Un metteur en scène de musique classique est chargé de réaliser un spectacle de variétés avec Odette, octogénaire et ancienne célèbre accordéoniste.
L’éblouissement de la première rencontre se ternit rapidement au cours des répétitions. Des séances d’autographes, de dédicaces, rythment les repas au restaurant.
La santé d’Odette se dégrade, l’étoile chavire. Le metteur en scène s’interroge, n’y croit plus. Par respect pour l’étoile, par humanité, il devra sans cesse ajuster sa position.
Contrepoint pour violoncelles. 1984.
Arman (1928-2005). Collection Fondation pierre Gianadda. Martigny. Suisse
Commentaires
Le temps est assassin. La star adulée vit sur sa renommée et le public des autographes est encore séduit par son aura. Au niveau artistique, c’est l’impasse. L’esprit de l’étoile est confus et la musique embrouillée.

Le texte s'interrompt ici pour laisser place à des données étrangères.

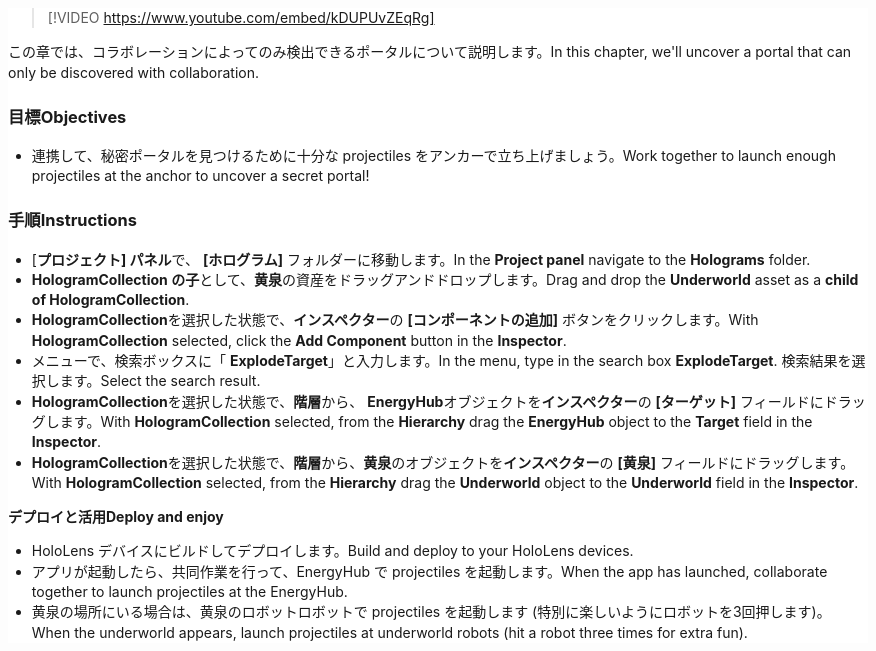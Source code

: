 >[!VIDEO https://www.youtube.com/embed/kDUPUvZEqRg]

<span data-ttu-id="8a5ea-331">この章では、コラボレーションによってのみ検出できるポータルについて説明します。</span><span class="sxs-lookup"><span data-stu-id="8a5ea-331">In this chapter, we'll uncover a portal that can only be discovered with collaboration.</span></span>

### <a name="objectives"></a><span data-ttu-id="8a5ea-332">目標</span><span class="sxs-lookup"><span data-stu-id="8a5ea-332">Objectives</span></span>

* <span data-ttu-id="8a5ea-333">連携して、秘密ポータルを見つけるために十分な projectiles をアンカーで立ち上げましょう。</span><span class="sxs-lookup"><span data-stu-id="8a5ea-333">Work together to launch enough projectiles at the anchor to uncover a secret portal!</span></span>

### <a name="instructions"></a><span data-ttu-id="8a5ea-334">手順</span><span class="sxs-lookup"><span data-stu-id="8a5ea-334">Instructions</span></span>

* <span data-ttu-id="8a5ea-335">[**プロジェクト] パネル**で、 **[ホログラム]** フォルダーに移動します。</span><span class="sxs-lookup"><span data-stu-id="8a5ea-335">In the **Project panel** navigate to the **Holograms** folder.</span></span>
* <span data-ttu-id="8a5ea-336">**HologramCollection の子**として、**黄泉**の資産をドラッグアンドドロップします。</span><span class="sxs-lookup"><span data-stu-id="8a5ea-336">Drag and drop the **Underworld** asset as a **child of HologramCollection**.</span></span>
* <span data-ttu-id="8a5ea-337">**HologramCollection**を選択した状態で、**インスペクター**の **[コンポーネントの追加]** ボタンをクリックします。</span><span class="sxs-lookup"><span data-stu-id="8a5ea-337">With **HologramCollection** selected, click the **Add Component** button in the **Inspector**.</span></span>
* <span data-ttu-id="8a5ea-338">メニューで、検索ボックスに「 **ExplodeTarget**」と入力します。</span><span class="sxs-lookup"><span data-stu-id="8a5ea-338">In the menu, type in the search box **ExplodeTarget**.</span></span> <span data-ttu-id="8a5ea-339">検索結果を選択します。</span><span class="sxs-lookup"><span data-stu-id="8a5ea-339">Select the search result.</span></span>
* <span data-ttu-id="8a5ea-340">**HologramCollection**を選択した状態で、**階層**から、 **EnergyHub**オブジェクトを**インスペクター**の **[ターゲット]** フィールドにドラッグします。</span><span class="sxs-lookup"><span data-stu-id="8a5ea-340">With **HologramCollection** selected, from the **Hierarchy** drag the **EnergyHub** object to the **Target** field in the **Inspector**.</span></span>
* <span data-ttu-id="8a5ea-341">**HologramCollection**を選択した状態で、**階層**から、**黄泉**のオブジェクトを**インスペクター**の **[黄泉]** フィールドにドラッグします。</span><span class="sxs-lookup"><span data-stu-id="8a5ea-341">With **HologramCollection** selected, from the **Hierarchy** drag the **Underworld** object to the **Underworld** field in the **Inspector**.</span></span>

<span data-ttu-id="8a5ea-342">**デプロイと活用**</span><span class="sxs-lookup"><span data-stu-id="8a5ea-342">**Deploy and enjoy**</span></span>

* <span data-ttu-id="8a5ea-343">HoloLens デバイスにビルドしてデプロイします。</span><span class="sxs-lookup"><span data-stu-id="8a5ea-343">Build and deploy to your HoloLens devices.</span></span>
* <span data-ttu-id="8a5ea-344">アプリが起動したら、共同作業を行って、EnergyHub で projectiles を起動します。</span><span class="sxs-lookup"><span data-stu-id="8a5ea-344">When the app has launched, collaborate together to launch projectiles at the EnergyHub.</span></span>
* <span data-ttu-id="8a5ea-345">黄泉の場所にいる場合は、黄泉のロボットロボットで projectiles を起動します (特別に楽しいようにロボットを3回押します)。</span><span class="sxs-lookup"><span data-stu-id="8a5ea-345">When the underworld appears, launch projectiles at underworld robots (hit a robot three times for extra fun).</span></span>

Derrière le portrait d’Odette, le lecteur devine immédiatement l’étoile, la stature d’Yvette Horner, ce qui évoqué par l’auteur dans ce roman qui n’a pas de vocation biographique.

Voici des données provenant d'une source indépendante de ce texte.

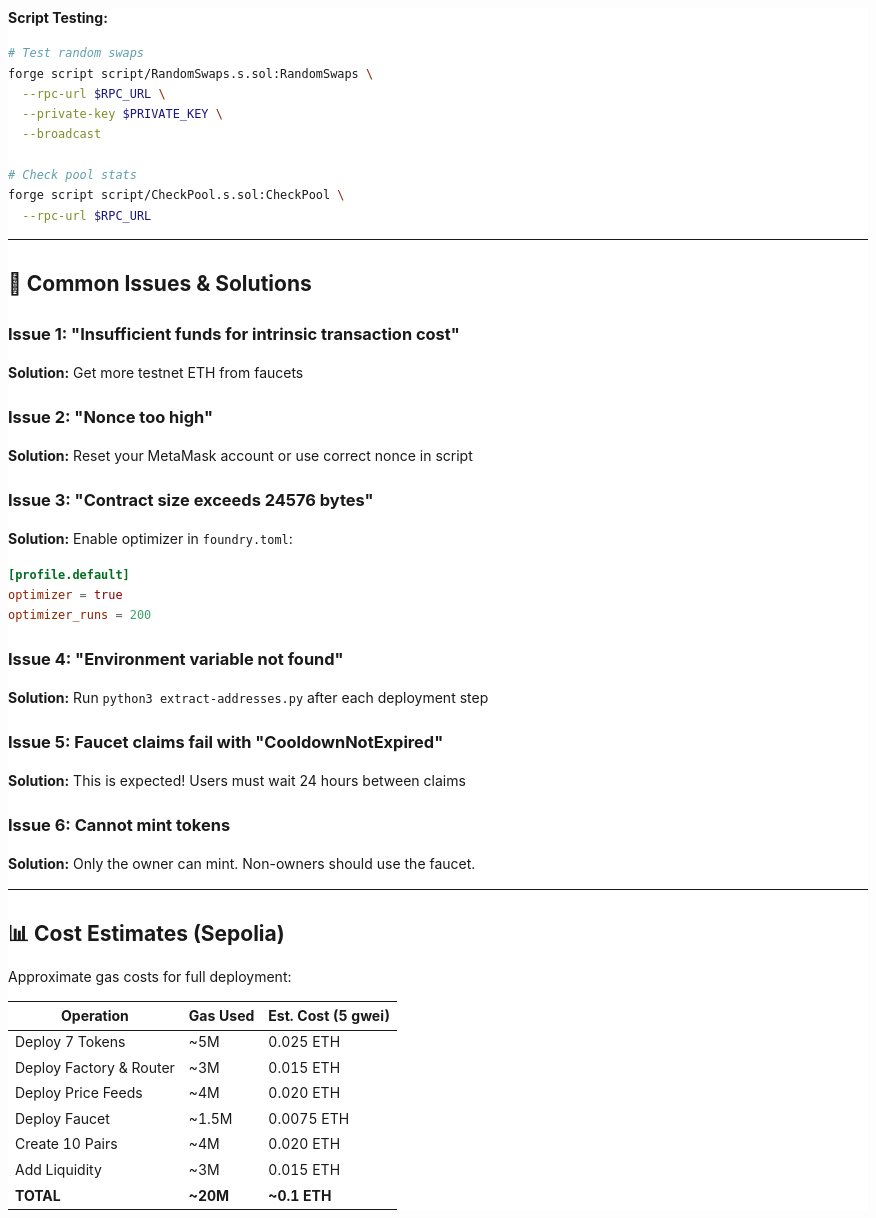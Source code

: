 **Script Testing:**
```bash
# Test random swaps
forge script script/RandomSwaps.s.sol:RandomSwaps \
  --rpc-url $RPC_URL \
  --private-key $PRIVATE_KEY \
  --broadcast

# Check pool stats
forge script script/CheckPool.s.sol:CheckPool \
  --rpc-url $RPC_URL
```

---

## 🐛 Common Issues & Solutions

### Issue 1: "Insufficient funds for intrinsic transaction cost"
**Solution:** Get more testnet ETH from faucets

### Issue 2: "Nonce too high"
**Solution:** Reset your MetaMask account or use correct nonce in script

### Issue 3: "Contract size exceeds 24576 bytes"
**Solution:** Enable optimizer in `foundry.toml`:
```toml
[profile.default]
optimizer = true
optimizer_runs = 200
```

### Issue 4: "Environment variable not found"
**Solution:** Run `python3 extract-addresses.py` after each deployment step

### Issue 5: Faucet claims fail with "CooldownNotExpired"
**Solution:** This is expected! Users must wait 24 hours between claims

### Issue 6: Cannot mint tokens
**Solution:** Only the owner can mint. Non-owners should use the faucet.

---

## 📊 Cost Estimates (Sepolia)

Approximate gas costs for full deployment:

| Operation | Gas Used | Est. Cost (5 gwei) |
|-----------|----------|-------------------|
| Deploy 7 Tokens | ~5M | 0.025 ETH |
| Deploy Factory & Router | ~3M | 0.015 ETH |
| Deploy Price Feeds | ~4M | 0.020 ETH |
| Deploy Faucet | ~1.5M | 0.0075 ETH |
| Create 10 Pairs | ~4M | 0.020 ETH |
| Add Liquidity | ~3M | 0.015 ETH |
| **TOTAL** | **~20M** | **~0.1 ETH** |
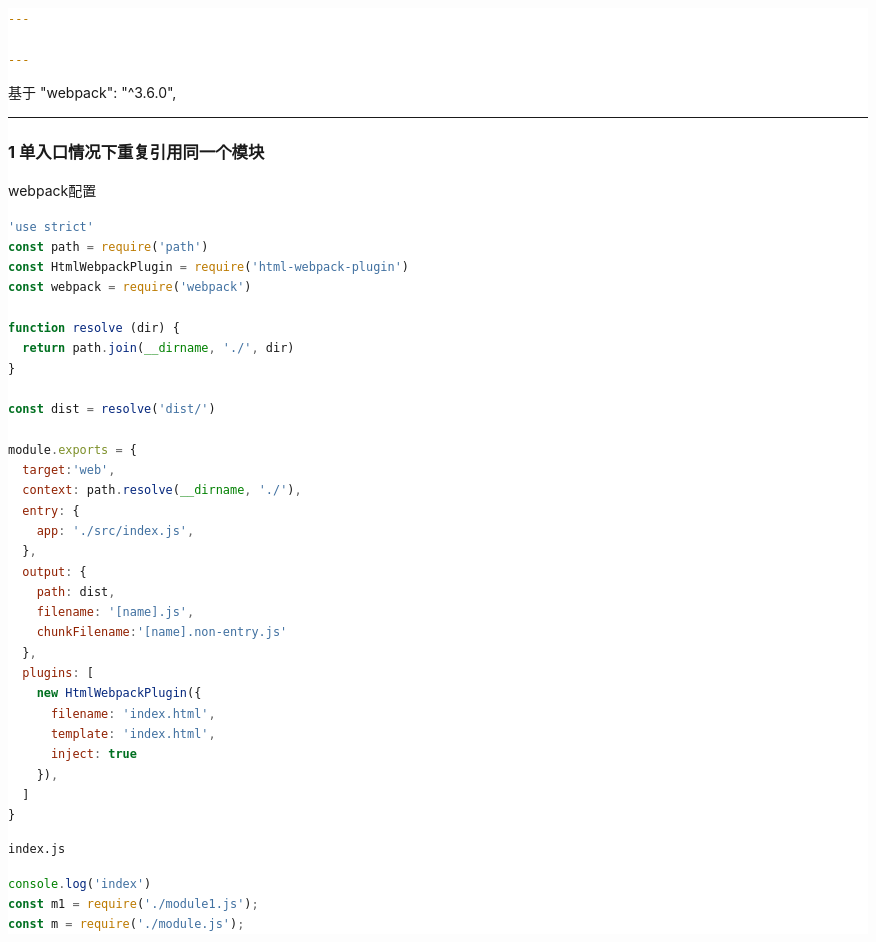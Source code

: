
 ```yaml
---

---
```


基于 "webpack": "^3.6.0",

----

### 1 单入口情况下重复引用同一个模块

webpack配置

```javascript
'use strict'
const path = require('path')
const HtmlWebpackPlugin = require('html-webpack-plugin')
const webpack = require('webpack')

function resolve (dir) {
  return path.join(__dirname, './', dir)
}

const dist = resolve('dist/')

module.exports = {
  target:'web',
  context: path.resolve(__dirname, './'),
  entry: {
    app: './src/index.js',
  },
  output: {
    path: dist,
    filename: '[name].js',
    chunkFilename:'[name].non-entry.js'
  },
  plugins: [
    new HtmlWebpackPlugin({
      filename: 'index.html',
      template: 'index.html',
      inject: true
    }),
  ]
}
```

`index.js`

```javascript
console.log('index')
const m1 = require('./module1.js');
const m = require('./module.js');
```
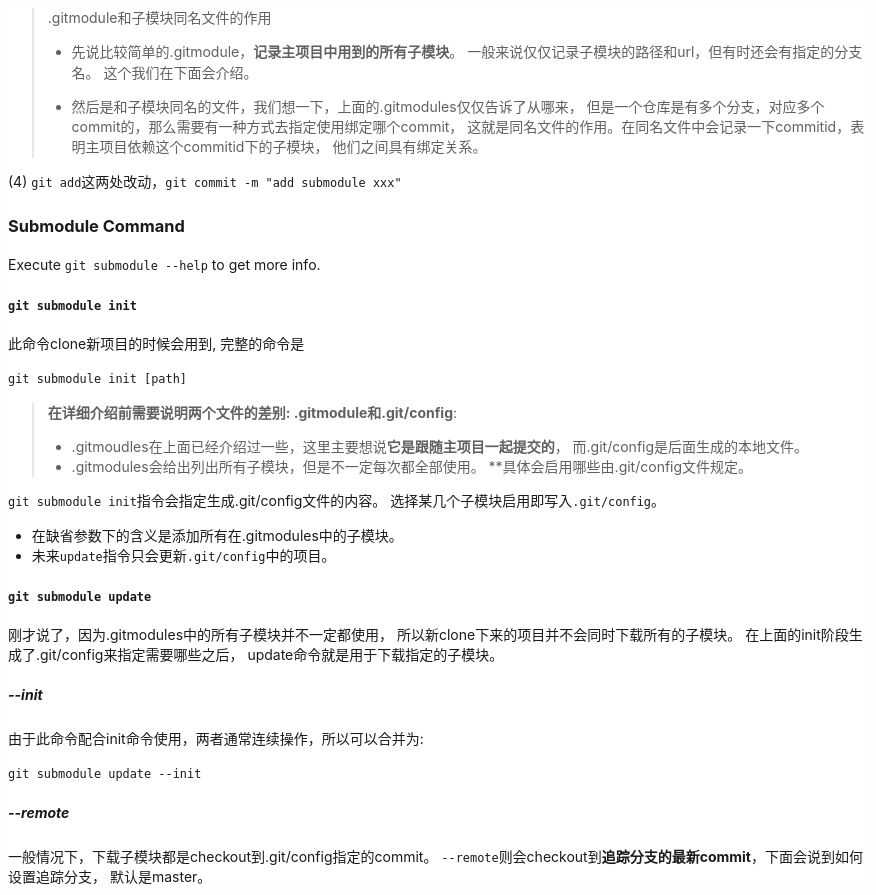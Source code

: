>.gitmodule和子模块同名文件的作用
>
>- 先说比较简单的.gitmodule，**记录主项目中用到的所有子模块**。
>一般来说仅仅记录子模块的路径和url，但有时还会有指定的分支名。
>这个我们在下面会介绍。
>
>- 然后是和子模块同名的文件，我们想一下，上面的.gitmodules仅仅告诉了从哪来，
>但是一个仓库是有多个分支，对应多个commit的，那么需要有一种方式去指定使用绑定哪个commit，
>这就是同名文件的作用。在同名文件中会记录一下commitid，表明主项目依赖这个commitid下的子模块，
>他们之间具有绑定关系。

(4) `git add`这两处改动，`git commit -m "add submodule xxx"`



### Submodule Command

Execute `git submodule --help` to get more info.

#### `git submodule init`

此命令clone新项目的时候会用到, 完整的命令是
```
git submodule init [path]
```

>**在详细介绍前需要说明两个文件的差别: .gitmodule和.git/config**:
>- .gitmoudles在上面已经介绍过一些，这里主要想说**它是跟随主项目一起提交的**，
>而.git/config是后面生成的本地文件。
>- .gitmodules会给出列出所有子模块，但是不一定每次都全部使用。
>**具体会启用哪些由.git/config文件规定。


`git submodule init`指令会指定生成.git/config文件的内容。
选择某几个子模块启用即写入`.git/config`。


- 在缺省参数下的含义是添加所有在.gitmodules中的子模块。
- 未来`update`指令只会更新`.git/config`中的项目。

#### `git submodule update`

刚才说了，因为.gitmodules中的所有子模块并不一定都使用，
所以新clone下来的项目并不会同时下载所有的子模块。
在上面的init阶段生成了.git/config来指定需要哪些之后，
update命令就是用于下载指定的子模块。

##### --init
由于此命令配合init命令使用，两者通常连续操作，所以可以合并为:
```
git submodule update --init
```

##### --remote
一般情况下，下载子模块都是checkout到.git/config指定的commit。
`--remote`则会checkout到**追踪分支的最新commit**，下面会说到如何设置追踪分支，
默认是master。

L’histoire raconte la préparation d’un spectacle avec une artiste âgée, un monument de l’accordéon, avec ses travers. Odette parle d’elle à la troisième personne et en décalage avec la réalité. Elle tente de toutes ses forces de préparer ce concert comme si annuler allait la condamner. Pour un musicien, arrêter son instrument (p.218) est déjà un drame, synonyme d’extinction de lumières.
Derrière l’aspect technique artistique, c’est surtout l’évolution d’une vieillesse non acceptée qui retiendra l’attention. C’est une vieille dame qui ne veut pas raccrocher et qui masque ses défaillances pour rester dans le tempo.

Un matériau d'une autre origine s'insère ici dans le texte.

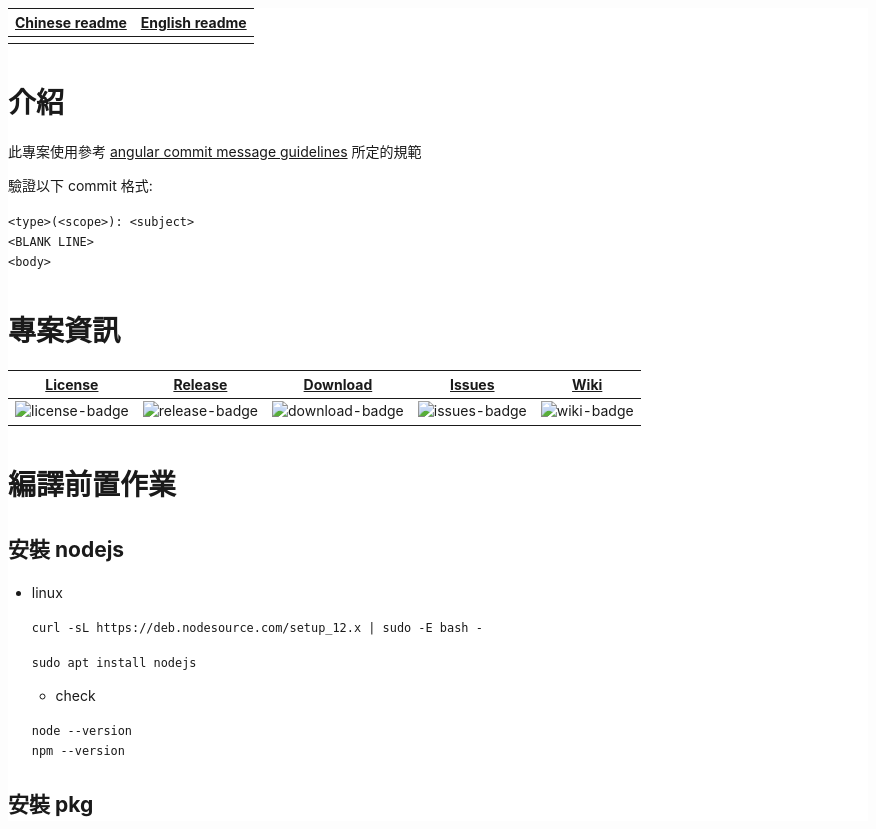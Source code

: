 
| [Chinese readme][chinese-link] | [English readme][english-link] |
|--------------------------------|--------------------------------|
|                                |                                |

# 介紹

此專案使用參考 [angular commit message guidelines](https://github.com/angular/angular/blob/22b96b9/CONTRIBUTING.md#-commit-message-guidelines
) 所定的規範

 驗證以下 commit 格式:
 
```
<type>(<scope>): <subject>
<BLANK LINE>
<body>
```


# 專案資訊


| [License][license-link] | [Release][release-link] | [Download][download-link] | [Issues][issues-link] | [Wiki][wiki-links] |
|-------------------------|-------------------------|---------------------------|-----------------------|--------------------|
| ![license-badge]        | ![release-badge]        | ![download-badge]         | ![issues-badge]       | ![wiki-badge]      |




[release-link]: https://github.com/kay54068/git-commit-msg-validate/releases "Release status"
[release-badge]: https://img.shields.io/github/release/kay54068/git-commit-msg-validate.svg?style=flat-square "Release status"

[download-link]: https://github.com/kay54068/git-commit-msg-validate/releases/latest "Download status"
[download-badge]: https://img.shields.io/github/downloads/kay54068/git-commit-msg-validate/total.svg?style=flat-square "Download status"

[license-link]: https://github.com/kay54068/git-commit-msg-validate/blob/master/LICENSE "LICENSE"
[license-badge]: https://img.shields.io/badge/license-MIT-blue.svg "MIT"


[issues-link]: https://github.com/kay54068/git-commit-msg-validate/issues "Issues"
[issues-badge]: https://img.shields.io/badge/github-issues-red.svg?maxAge=60 "Issues"

[wiki-links]: https://github.com/kay54068/git-commit-msg-validate/wiki "wiki"
[wiki-badge]: https://img.shields.io/badge/github-wiki-181717.svg?maxAge=60 "wiki"


[english-link]: https://github.com/kay54068/git-commit-msg-validate/blob/master/README_en.md "english README"

[chinese-link]: https://github.com/kay54068/git-commit-msg-validate/blob/master/README.md "中文 README"


# 編譯前置作業

## 安裝 nodejs

- linux
  ```
  curl -sL https://deb.nodesource.com/setup_12.x | sudo -E bash -
  ```

  ```
  sudo apt install nodejs
  ```
  * check
  ```
  node --version
  npm --version
  ```
## 安裝 pkg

On ne nous apprend pas à vieillir. Beaucoup d’octogénaires dépassent l’âge de leurs parents et n’ont même pas connu de parents âgés. Sans expérience, ils découvrent un chemin ardu. Beaucoup encouragés par les discours jeunistes de notre société actuelle, comme Odette vont alors ignorer et masquer longtemps les écueils de l’âge pour offrir une image performante. Odette « surjoue » alors son rôle. Toute son énergie est captée pour maintenir son apparence. Il n’y plus de place pour les autres. Odette impressionne encore au premier abord mais le metteur en scène se sent piégé: il gravite autour de l’étoile mais n’a pas plus de dialogue avec Odette.
Fini le temps de la valse musette.
C’est la valse triste de Sibelius qu’on entend.
Les tiers ou les membres des familles* se sentent dupés par ceux qui cachent jusqu’à l’absurde les signes ou défaillances de leur âge. Même s’ils mesurent la nouvelle fragilité bouleversante de cet être humain proche confronté à son déclin, les proches du senior+ deviennent rapidement excédés par son aveuglement, sa désinvolture, son indifférence aux autres, son art de feindre (fréquent en matière auditive), parfois même sa manipulation.
Car le fil d’un véritable dialogue se brise et souvent de manière irréversible. La vie quotidienne sur ces bases faussées est pénible pour tous. La scène d’Odette qui malmène le serveur (p.82) au restaurant est une situation inadmissible mais hélas fréquente.
Renoncer «à régner» (p.82) et moduler ses activités, changer de répertoire est souvent tout un apprentissage. Nous reviendrons plus tard sur ce point.
Ce roman ouvre une réflexion importante et me semble a contrario une excellente initiation à la préparation à la vieillesse.
L’auteur
Né en 1942 en Lozère (France), Michel Rostain a étudié la musique puis enseigné la philosophie. En 1978, il fonde une compagnie de théâtre lyrique et musical et continue à réaliser des mises en scène musicales. Écrivain, il publie en 2011 son premier roman « Le Fils » et en 2013, « L’Étoile et la Vieille ».
Une phrase
«Au fil du tels et des évènements, le propos de mon livre n’aura pas été d’écrire le roman d’un spectacle mais d’écrire un roman d’initiation à ma vieillesse».
«L’étoile et la vieille» Michel Rostain. Editions Kero 2013, p.62
*Le cas inverse existe: des proches surestiment les capacités de leurs parents âgés ou malades et ne mesurent pas l’ampleur de leurs difficultés quotidiennes. Même si le senior en a fait clairement état, il faut parfois un certain temps pour que ses messages d’alerte soient entendus.